What you need to do
Search the records for the word "pegawai" and report each line that has it.

### Data records

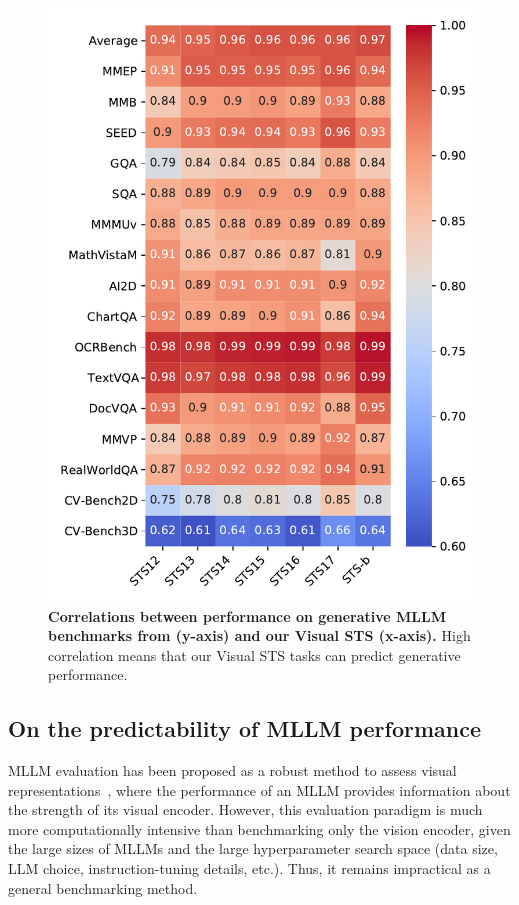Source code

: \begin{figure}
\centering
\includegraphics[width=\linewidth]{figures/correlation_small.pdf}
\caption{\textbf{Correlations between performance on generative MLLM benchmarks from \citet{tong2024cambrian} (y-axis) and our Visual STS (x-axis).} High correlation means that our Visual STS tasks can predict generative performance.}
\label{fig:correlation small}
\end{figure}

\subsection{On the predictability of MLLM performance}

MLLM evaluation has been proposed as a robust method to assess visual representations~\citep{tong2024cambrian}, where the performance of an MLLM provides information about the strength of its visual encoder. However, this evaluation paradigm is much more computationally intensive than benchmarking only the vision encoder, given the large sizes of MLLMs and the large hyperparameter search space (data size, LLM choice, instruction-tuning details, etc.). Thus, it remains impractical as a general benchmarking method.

######
### Data records

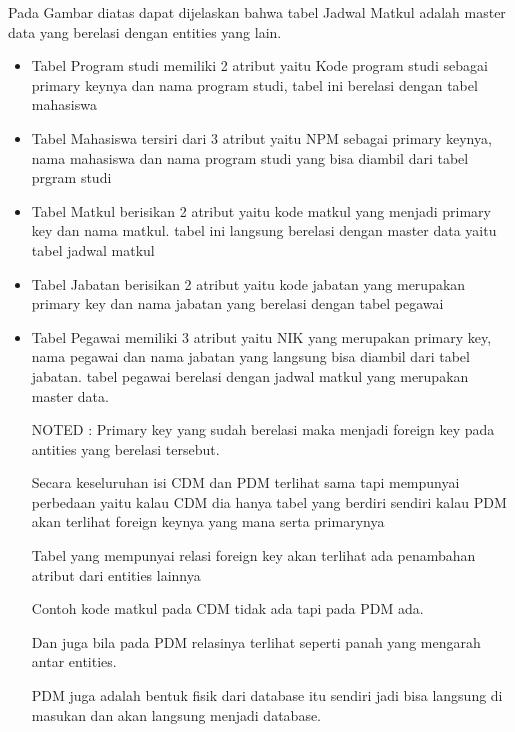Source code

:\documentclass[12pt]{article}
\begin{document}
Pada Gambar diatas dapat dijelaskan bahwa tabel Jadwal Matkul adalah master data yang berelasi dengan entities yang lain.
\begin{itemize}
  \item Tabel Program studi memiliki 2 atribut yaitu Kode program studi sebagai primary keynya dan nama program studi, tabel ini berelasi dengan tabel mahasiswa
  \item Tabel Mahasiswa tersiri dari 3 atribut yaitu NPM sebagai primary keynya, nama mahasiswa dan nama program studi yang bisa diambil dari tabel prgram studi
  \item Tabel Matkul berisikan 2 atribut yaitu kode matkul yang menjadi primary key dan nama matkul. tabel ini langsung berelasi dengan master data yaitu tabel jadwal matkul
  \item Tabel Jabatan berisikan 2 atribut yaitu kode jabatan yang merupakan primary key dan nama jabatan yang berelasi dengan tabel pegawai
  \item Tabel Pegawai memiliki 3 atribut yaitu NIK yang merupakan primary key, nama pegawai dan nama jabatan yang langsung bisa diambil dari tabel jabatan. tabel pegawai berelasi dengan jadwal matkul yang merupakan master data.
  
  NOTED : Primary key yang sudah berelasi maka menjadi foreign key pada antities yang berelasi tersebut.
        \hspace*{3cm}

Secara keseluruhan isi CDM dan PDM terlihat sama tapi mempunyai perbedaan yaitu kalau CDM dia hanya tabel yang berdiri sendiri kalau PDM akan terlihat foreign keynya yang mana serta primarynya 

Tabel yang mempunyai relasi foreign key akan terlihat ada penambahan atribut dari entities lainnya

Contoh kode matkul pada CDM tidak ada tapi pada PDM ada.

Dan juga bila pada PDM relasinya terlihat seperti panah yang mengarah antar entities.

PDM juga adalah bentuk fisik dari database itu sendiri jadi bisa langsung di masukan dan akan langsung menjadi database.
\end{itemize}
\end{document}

######
### Data records

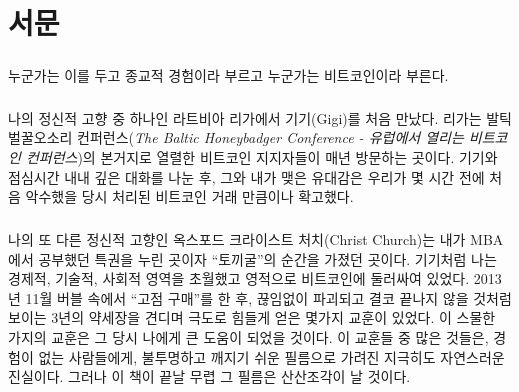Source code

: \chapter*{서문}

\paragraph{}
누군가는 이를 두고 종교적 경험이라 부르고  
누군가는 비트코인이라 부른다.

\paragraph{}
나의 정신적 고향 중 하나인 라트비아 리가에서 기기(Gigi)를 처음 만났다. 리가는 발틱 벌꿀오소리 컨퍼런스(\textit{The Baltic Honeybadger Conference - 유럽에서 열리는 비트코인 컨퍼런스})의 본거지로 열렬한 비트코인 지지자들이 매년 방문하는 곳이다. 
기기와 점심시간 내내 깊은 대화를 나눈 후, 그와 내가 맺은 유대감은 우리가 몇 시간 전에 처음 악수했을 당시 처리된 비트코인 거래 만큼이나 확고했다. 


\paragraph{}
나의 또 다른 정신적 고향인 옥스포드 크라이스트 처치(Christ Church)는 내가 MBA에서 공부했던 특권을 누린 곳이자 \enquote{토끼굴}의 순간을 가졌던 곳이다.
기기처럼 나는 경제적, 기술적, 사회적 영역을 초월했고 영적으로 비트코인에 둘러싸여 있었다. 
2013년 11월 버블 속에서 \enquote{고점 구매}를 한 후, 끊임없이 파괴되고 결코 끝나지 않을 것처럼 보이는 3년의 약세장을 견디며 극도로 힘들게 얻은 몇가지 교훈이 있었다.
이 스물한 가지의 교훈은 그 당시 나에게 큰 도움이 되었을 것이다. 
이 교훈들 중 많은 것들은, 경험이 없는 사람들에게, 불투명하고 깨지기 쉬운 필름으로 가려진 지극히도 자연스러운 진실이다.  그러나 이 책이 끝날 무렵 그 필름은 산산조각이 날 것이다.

######

Exercise result
  \item Tabel Jabatan berisikan 2 atribut yaitu kode jabatan yang merupakan primary key dan nama jabatan yang berelasi dengan tabel pegawai
  \item Tabel Pegawai memiliki 3 atribut yaitu NIK yang merupakan primary key, nama pegawai dan nama jabatan yang langsung bisa diambil dari tabel jabatan. tabel pegawai berelasi dengan jadwal matkul yang merupakan master data.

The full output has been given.